● **WHAT YOU WILL DO**
Where the line containing "## Denominator 0" appears, end your copy; everything from the first line of the records below up to and including it must be reproduced exactly.

DATASET RECORDS section start

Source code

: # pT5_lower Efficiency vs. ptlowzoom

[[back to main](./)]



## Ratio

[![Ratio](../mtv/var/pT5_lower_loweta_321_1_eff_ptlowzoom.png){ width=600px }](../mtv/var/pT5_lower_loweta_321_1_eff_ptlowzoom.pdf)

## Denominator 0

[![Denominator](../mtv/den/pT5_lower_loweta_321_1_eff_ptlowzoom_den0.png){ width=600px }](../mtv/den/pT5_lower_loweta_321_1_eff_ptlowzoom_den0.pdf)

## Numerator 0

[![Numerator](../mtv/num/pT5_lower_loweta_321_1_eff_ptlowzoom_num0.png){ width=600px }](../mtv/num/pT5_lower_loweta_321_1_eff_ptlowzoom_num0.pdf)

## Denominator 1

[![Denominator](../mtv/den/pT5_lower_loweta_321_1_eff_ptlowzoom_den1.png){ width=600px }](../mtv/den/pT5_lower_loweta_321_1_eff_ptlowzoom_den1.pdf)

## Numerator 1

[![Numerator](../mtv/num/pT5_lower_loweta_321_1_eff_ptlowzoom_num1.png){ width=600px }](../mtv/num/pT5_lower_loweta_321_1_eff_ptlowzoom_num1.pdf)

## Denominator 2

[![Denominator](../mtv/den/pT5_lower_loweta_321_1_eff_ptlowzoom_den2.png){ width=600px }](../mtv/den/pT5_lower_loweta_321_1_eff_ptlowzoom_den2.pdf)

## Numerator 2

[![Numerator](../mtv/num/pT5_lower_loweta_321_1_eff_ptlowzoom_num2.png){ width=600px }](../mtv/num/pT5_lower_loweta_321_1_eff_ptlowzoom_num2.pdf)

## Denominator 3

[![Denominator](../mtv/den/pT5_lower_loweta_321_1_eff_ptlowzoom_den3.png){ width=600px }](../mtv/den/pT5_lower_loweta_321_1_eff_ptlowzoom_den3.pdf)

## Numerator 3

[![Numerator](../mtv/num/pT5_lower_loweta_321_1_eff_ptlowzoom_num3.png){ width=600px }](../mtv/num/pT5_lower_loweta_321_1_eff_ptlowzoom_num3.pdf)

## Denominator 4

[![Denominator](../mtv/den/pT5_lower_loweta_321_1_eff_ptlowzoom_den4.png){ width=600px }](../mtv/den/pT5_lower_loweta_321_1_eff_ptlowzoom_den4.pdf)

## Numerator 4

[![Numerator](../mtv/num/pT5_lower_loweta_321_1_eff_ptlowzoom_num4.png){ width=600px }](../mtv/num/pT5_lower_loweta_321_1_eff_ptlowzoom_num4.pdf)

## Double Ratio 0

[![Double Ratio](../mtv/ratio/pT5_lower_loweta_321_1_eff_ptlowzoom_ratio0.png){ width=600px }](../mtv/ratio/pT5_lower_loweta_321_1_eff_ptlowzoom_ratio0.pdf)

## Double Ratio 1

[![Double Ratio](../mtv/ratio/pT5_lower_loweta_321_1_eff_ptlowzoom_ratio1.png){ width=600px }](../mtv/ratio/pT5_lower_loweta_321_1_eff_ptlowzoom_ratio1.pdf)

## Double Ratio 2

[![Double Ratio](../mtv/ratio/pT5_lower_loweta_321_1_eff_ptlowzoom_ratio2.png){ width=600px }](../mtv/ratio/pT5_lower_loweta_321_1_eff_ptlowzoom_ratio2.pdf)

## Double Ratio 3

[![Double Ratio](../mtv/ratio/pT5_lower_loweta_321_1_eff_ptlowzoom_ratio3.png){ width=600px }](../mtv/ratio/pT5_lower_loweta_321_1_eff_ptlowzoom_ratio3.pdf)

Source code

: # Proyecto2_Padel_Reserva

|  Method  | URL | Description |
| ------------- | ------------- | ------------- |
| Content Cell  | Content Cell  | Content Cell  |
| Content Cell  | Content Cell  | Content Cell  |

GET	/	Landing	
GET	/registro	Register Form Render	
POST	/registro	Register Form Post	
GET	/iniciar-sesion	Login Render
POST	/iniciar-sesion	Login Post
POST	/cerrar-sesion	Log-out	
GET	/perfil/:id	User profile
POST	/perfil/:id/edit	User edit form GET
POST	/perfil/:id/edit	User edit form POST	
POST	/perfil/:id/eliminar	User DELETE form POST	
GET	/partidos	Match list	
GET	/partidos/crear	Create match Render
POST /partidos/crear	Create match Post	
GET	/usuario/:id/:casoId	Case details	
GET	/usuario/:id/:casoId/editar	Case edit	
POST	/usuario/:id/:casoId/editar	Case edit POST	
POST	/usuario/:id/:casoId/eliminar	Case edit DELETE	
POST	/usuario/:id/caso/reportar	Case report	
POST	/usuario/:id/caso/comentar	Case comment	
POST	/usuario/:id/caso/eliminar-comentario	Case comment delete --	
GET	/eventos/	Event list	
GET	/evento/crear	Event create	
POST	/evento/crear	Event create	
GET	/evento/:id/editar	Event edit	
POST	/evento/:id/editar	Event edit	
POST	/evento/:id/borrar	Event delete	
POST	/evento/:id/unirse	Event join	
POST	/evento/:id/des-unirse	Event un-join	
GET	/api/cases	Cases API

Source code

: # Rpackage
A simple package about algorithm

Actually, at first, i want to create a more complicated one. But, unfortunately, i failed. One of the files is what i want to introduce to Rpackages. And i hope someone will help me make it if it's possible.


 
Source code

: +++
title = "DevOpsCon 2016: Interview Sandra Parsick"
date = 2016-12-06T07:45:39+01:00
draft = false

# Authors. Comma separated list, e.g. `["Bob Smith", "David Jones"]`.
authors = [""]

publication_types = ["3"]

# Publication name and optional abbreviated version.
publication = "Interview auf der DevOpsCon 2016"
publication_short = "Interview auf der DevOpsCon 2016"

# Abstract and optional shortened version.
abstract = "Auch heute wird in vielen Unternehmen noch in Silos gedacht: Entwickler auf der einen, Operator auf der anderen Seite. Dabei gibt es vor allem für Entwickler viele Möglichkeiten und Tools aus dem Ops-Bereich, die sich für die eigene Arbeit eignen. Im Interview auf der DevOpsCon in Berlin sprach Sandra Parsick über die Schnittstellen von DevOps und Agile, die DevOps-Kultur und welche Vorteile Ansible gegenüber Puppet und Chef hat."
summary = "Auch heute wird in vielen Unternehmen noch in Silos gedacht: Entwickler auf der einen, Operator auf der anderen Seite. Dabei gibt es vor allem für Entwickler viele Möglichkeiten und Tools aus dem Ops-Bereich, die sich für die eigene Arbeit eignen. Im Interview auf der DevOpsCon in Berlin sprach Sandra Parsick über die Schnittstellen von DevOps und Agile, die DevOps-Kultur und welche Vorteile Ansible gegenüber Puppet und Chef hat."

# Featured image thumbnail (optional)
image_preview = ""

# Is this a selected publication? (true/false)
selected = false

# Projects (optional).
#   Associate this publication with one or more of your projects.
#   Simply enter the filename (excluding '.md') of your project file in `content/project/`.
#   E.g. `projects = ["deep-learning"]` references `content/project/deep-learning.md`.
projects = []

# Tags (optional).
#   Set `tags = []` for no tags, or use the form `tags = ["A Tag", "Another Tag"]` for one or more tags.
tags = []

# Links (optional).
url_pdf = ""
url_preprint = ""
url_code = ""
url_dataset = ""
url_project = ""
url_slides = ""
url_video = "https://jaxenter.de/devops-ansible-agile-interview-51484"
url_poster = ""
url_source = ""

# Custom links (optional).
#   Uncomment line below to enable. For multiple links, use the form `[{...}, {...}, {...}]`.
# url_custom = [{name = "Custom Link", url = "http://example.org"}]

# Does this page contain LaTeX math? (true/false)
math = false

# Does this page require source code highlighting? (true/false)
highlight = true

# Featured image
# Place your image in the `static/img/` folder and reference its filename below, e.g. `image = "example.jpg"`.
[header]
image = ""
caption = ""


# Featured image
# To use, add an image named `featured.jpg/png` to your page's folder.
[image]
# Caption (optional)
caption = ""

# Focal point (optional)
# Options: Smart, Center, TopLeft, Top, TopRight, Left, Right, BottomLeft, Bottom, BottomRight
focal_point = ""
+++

DATASET RECORDS section end

● **ANSWER FOR THE TASK**
Source code

: # pT5_lower Efficiency vs. ptlowzoom

[[back to main](./)]



## Ratio

[![Ratio](../mtv/var/pT5_lower_loweta_321_1_eff_ptlowzoom.png){ width=600px }](../mtv/var/pT5_lower_loweta_321_1_eff_ptlowzoom.pdf)

## Denominator 0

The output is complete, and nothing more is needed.